Before you can start the government sales cycle spinning you should settle on exactly which of your many goods or services you plan on selling to government. At this point you should become familiar with the NIGP, or the National Institute of Government Purchasing index. This is a listing of all the goods and services that government agencies typically buy.

This will be your first indication if there is a government market for your company’s offering. This will save you a lot of time and energy calling and hoofing around and bothering purchasing agents who have no interest in what you are selling.

You should also visit any agency’s website and click on the procurement tab to find what things that particular agency buys. This will tell you if that potential buyer needs your company’s offering.

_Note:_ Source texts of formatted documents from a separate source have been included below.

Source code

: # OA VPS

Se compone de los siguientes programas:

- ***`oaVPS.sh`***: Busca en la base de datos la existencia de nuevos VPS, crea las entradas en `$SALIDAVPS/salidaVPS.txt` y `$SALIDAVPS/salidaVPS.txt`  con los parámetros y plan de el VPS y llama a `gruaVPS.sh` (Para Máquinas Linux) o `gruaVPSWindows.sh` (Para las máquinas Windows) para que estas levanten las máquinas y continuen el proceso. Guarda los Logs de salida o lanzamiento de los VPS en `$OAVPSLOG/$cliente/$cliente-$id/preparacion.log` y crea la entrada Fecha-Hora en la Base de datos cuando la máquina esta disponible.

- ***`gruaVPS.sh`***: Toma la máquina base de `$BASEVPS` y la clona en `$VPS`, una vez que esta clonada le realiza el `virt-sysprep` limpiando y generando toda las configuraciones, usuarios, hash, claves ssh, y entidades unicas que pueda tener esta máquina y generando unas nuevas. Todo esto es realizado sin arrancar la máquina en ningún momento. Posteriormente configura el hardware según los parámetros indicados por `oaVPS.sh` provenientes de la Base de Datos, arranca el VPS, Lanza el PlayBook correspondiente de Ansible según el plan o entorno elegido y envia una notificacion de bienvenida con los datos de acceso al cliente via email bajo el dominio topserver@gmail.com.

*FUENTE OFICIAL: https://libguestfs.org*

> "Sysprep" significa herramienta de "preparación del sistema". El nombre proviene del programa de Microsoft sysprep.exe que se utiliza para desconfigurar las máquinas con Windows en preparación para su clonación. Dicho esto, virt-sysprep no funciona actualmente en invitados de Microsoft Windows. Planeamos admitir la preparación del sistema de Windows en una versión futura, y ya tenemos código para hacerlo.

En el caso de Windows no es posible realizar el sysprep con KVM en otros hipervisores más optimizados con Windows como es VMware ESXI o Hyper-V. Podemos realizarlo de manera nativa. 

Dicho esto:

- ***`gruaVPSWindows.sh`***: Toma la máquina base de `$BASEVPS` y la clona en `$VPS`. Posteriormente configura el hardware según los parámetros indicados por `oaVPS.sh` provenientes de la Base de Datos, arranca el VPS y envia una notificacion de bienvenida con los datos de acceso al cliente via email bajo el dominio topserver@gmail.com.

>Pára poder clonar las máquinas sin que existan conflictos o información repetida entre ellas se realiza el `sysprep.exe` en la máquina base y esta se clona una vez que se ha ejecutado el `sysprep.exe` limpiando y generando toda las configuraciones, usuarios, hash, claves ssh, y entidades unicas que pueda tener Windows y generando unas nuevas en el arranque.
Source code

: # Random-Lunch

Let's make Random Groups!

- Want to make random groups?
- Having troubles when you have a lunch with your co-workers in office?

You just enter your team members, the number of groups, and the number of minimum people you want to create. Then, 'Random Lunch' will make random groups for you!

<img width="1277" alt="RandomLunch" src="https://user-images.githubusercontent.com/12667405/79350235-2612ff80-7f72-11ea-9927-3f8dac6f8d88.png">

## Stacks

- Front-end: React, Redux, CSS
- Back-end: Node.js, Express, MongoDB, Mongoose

Next, prepare a hard market analysis for your own sanity and for internal use. This will be invaluable for demonstrating the opportunity to senior management. The analysis should cover the following:
  • A hard, objective look at the opportunity.
  • A matrix comparison of the job requirements and the capabilities of your offering 
  • Admit to yourself how well or poorly your offering matches the requirements
  • To avoid leaving money on the table, search public information and determine what your prospect and other comparable agencies have paid for similar offers. 
  • Based on public information and your knowledge of the market, see if you can figure out who your competitors on the procurement may be and what their bidding habits are.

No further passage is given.